All the paintings employ a surface excitement of strong colour and clear drawing that invite the viewer into the conversation. Jackson's complex imagery evokes social/political statements however the artist leaves room for viewers to insert their own comments and extend the commentary along their own lines of interpretation. As a result we find ourselves involved on two levels, visual and intellectual, and continuing the dialogue long after leaving the galley. For example is Sugar and Spice ... and everything nice, we are told are what little girls are made of, right? Here, amid the splash of colour and words of the rhyme, floats a haunting grey portrait of a frightened young girl. Perhaps she fears the other words printed on the canvas, the ones that read 'For Sale'.
If our bodies are not for sale by others, we happily sell our own soul for a moment of fame or all the white goods you can cram into a motor home. But Wait, That's Not all...(Fame) is an excellent example of television's promotion of fleeting popularity and lasting avarice and how it mutates the audience into a mob of sheep. Then in Jackson's Primary Series, a collection of monochrome images, instructs us on how values are shaped by childhood lessons and influences. In these images, innocent symbols placed alongside suggestions of vice are neatly arranged in well balanced compositions that have us re-evaluating our own early life experiences.

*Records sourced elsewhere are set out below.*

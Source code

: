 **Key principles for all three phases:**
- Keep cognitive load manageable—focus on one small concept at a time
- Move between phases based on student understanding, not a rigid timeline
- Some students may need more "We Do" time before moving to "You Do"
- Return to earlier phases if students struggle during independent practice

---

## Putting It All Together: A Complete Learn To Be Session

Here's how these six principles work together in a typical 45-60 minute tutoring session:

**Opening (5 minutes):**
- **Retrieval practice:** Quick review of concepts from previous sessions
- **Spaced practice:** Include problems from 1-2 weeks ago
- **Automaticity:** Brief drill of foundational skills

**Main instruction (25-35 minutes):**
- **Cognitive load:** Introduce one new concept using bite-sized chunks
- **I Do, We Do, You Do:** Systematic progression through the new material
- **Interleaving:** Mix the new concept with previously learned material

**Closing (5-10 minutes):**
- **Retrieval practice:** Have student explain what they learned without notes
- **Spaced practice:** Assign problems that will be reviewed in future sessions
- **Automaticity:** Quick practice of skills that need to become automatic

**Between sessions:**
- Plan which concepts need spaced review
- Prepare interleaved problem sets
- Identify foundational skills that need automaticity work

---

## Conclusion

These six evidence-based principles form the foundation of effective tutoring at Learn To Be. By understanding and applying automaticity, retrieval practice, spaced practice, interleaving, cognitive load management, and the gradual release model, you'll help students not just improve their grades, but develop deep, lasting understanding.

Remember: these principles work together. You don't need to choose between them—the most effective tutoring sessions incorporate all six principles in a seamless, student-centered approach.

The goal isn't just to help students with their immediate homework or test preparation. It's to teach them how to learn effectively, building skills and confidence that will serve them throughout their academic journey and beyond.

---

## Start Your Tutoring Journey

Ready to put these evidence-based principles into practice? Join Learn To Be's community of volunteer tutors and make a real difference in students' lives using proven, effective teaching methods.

As much as I appreciate the visual satisfaction and intellectual workout the larger exhibits provide, my personal favourites are the small A5 size boxes, each a treasure to hold and view. Here I found fleeting moments and lasting memories, half formed ideas and completed projects, hints and statements, windows on the mind and doors to the imagination. Every one is a good work of art that will communicate something unique to each person holding it.
Open your eyes and mind to Jackson's art, you'll find the experience thought provoking and that's really what good art is all about.